2 The Norfolk story had not only been cabled abroad; it had been "improved" upon, and embellished with Chanute's reply to Drzewiecki's cable, in a hopeless account published in L'Aerophile, Dec. 1903, p. 282, under the heading, "Aviation in America" (incidentally the title of Chanute's Revue des Sciences article of November). The following translation of the Aerophile write up, with its reiteration of the Ferber Archdeacon challenge (see below Appendix IV, B, "Mr. Chanute in Paris," by Ernest Archdeacon), is of interest:
"According to the foreign daily press, the brothers Orville and Wilbur Wright, whose trials in gliding flight we described in our April and August 1903 numbers [see Appendix IV, Cl, have on December 18 [sic], at Kitty Hawk, successfully tested an aeroplane equipped with propellers driven by a tricycle motor. Wilbur Wright by this means covered 5 kilometers.
"The place chosen was a hill known as Kill Devil Hill (le Tue Diable); it is about 30 meters high and is located in the dunes on the Atlantic coast. The aeroplane was carried to the summit, and Mr. Wright took his place on it lying at full length. There was no special arrangement for launching. Mr. Orville Wright pushed the machine, and, the motor turning at its maximum, the machine rose to a height of 20 meters (?). The experimenter was able to maintain directional control at will and keep up a speed of 12 kilometers an hour. At the end of 5 kilometers, he came down without difficulty.

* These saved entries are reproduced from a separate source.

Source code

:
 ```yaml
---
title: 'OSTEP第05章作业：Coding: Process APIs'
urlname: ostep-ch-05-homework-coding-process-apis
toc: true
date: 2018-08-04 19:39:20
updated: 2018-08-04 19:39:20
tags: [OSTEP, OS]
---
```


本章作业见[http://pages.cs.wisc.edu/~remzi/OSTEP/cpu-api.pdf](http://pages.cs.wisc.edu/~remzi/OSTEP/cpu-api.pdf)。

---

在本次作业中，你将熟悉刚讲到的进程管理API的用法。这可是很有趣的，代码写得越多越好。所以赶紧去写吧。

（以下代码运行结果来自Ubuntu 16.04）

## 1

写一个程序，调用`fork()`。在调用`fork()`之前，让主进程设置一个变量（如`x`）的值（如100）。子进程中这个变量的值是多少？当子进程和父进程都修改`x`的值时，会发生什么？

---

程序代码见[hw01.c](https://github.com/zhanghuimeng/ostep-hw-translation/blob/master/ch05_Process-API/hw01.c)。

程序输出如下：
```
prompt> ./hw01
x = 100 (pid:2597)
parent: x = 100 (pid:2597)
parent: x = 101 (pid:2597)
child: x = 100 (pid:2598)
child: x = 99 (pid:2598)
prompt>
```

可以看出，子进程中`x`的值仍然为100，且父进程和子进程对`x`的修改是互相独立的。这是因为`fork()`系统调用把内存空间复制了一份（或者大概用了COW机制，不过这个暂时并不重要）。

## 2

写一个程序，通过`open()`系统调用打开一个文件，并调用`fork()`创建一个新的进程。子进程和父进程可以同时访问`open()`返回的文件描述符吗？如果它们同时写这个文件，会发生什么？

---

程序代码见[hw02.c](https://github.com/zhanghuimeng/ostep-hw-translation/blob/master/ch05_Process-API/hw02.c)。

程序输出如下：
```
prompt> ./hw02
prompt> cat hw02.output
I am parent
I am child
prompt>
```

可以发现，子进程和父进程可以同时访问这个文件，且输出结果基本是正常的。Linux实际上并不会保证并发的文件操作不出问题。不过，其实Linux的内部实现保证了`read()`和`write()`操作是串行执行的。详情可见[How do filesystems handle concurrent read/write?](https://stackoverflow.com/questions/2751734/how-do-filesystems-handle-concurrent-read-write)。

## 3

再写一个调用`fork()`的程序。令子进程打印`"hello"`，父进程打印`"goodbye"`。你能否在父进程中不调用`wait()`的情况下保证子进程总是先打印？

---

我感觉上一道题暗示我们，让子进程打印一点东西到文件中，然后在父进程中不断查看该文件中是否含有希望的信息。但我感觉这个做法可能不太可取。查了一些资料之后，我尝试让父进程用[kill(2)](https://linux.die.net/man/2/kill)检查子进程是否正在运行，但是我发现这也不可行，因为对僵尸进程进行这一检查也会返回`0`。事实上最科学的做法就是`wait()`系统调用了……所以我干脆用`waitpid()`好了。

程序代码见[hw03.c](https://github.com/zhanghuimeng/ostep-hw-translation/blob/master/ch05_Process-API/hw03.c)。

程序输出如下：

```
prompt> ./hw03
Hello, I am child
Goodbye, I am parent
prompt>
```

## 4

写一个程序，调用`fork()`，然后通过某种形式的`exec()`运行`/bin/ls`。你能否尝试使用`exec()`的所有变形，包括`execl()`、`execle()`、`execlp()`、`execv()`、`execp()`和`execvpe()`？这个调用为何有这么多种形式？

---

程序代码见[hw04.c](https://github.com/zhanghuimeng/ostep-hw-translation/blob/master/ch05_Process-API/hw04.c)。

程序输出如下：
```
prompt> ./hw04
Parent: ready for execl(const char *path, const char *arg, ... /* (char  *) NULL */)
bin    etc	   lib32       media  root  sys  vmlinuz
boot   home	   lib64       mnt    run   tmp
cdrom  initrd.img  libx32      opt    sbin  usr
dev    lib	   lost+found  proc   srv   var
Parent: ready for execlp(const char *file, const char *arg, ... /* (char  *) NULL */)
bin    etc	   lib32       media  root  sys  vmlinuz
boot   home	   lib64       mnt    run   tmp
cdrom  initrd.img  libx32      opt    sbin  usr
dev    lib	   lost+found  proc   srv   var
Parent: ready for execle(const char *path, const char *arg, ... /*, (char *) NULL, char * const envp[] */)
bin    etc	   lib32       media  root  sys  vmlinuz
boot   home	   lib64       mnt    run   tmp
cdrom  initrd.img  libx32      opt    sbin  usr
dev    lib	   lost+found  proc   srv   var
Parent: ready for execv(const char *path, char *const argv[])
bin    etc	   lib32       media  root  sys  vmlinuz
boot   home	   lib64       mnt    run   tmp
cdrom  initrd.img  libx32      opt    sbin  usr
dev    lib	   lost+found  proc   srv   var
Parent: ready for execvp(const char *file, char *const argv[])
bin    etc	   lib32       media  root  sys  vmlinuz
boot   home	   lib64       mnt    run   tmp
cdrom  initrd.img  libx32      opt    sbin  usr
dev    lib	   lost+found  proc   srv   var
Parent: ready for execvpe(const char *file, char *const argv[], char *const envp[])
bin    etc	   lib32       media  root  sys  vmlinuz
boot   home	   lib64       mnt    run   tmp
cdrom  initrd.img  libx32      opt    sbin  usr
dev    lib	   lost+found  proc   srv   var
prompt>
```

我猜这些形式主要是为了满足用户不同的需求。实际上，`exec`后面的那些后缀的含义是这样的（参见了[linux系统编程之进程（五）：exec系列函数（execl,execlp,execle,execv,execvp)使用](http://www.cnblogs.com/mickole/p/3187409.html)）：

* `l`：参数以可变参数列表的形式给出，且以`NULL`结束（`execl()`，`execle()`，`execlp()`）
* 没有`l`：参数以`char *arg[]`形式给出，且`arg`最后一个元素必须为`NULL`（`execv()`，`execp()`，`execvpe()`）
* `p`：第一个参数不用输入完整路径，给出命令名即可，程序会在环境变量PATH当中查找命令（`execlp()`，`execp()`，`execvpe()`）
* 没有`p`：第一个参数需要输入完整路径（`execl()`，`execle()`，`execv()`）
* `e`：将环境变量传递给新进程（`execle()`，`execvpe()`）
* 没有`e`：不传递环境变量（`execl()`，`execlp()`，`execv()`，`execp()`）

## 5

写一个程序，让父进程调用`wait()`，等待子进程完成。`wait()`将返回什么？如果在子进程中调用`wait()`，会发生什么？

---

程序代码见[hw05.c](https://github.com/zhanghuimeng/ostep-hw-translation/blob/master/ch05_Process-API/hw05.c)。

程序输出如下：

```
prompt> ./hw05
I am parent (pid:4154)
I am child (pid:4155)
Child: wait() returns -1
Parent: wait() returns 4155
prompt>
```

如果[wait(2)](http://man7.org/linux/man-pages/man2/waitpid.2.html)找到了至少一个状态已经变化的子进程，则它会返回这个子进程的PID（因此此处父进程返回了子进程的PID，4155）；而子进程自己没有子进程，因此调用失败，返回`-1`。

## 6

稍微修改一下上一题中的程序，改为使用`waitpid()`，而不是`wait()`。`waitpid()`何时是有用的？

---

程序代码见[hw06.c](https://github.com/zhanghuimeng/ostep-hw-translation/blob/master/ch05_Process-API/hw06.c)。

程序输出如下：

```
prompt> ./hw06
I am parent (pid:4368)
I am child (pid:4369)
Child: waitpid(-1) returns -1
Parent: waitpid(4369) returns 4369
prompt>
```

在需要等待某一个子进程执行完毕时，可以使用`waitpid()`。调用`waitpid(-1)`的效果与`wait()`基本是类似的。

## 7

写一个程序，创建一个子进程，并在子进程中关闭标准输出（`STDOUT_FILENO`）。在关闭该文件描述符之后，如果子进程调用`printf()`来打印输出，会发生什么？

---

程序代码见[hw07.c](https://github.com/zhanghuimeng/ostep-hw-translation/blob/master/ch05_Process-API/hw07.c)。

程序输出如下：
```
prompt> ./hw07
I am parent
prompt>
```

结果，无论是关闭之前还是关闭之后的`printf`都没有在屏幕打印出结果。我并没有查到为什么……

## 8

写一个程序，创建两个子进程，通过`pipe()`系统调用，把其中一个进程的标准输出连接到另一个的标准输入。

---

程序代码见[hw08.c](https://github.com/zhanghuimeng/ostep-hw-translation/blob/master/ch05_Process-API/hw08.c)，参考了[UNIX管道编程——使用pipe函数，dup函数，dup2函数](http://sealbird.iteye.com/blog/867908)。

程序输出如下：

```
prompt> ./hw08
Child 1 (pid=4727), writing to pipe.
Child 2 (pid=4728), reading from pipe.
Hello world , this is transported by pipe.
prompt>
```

"Mr. Chanute, interviewed by telegraph on the veracity of this news, replied to Mr. Drzewiecki: 'Newspaper accounts considerably exaggerated, await details by letter.'
"We shall wait before commenting, but may we recall to French aviators the cry of alarm uttered by Mr. Ernest Archdeacon: 'Will the homeland of the Montgolfiers have the shame of allowing that ultimate discovery of aerial science to be realized abroad?' and this recommendation Of Captain Ferber: 'The aeroplane must not be allowed to be perfected in America.'
"There is still time, but let us not lose a minute."
3 In his audacious letter, written from Freeport, Long Island, Dec. 26, 1903, Herring claimed to have reached an independent solution of the problem of power flight and suggested a partnership between himself and the Wrights, they to have a two thirds interest, he one third. Herring also asserted that he was the true originator of Chanute's two surface glider, and represented that he had been offered a substantial sum for his "rights" to interference suits against the Wrights.
4 Chanute's request, in his letter to Wilbur Wright, Jan. 1, 1904, to be kept informed of the brothers' movements may be explained by the following passage from a letter of Chanute's to Patrick Y. Alexander, Jan. 18, 1904: "1 was very sorry not to find you in Washington . . . [where] I found a telegram inviting you to the camp . . . I got to the camp on the 6th [November] . . . Finally, on the 17th of December (I could not stay so long), the first dynamic flight in history took place. . . . The Wrights are immensely elated. They have grown very secretive, and nobody is to be allowed to see the machine at present, so you have lost your chance. They talked when I was in camp of bringing the machine home and working it on a lake about 15 miles wide as soon as it froze over, but I do not know whether this will be done as I have not seen them and letters are now very scarce. . . ."
The lake in question was probably Lake St. Marys (Grand Reservoir), in Mercer and Auglaize Counties, Ohio, some fifty miles from Dayton, near the town of St. Marys. Bishop Milton Wright was familiar with this rather wild country, as one of his church conferences met in the vicinity. The frozen lake may have occurred to the Wrights as a secluded place they could have resorted to if weather had driven them out of Kitty Hawk before Christmas and before achieving a successful flight. The events of December 17 made such an expedient unnecessary.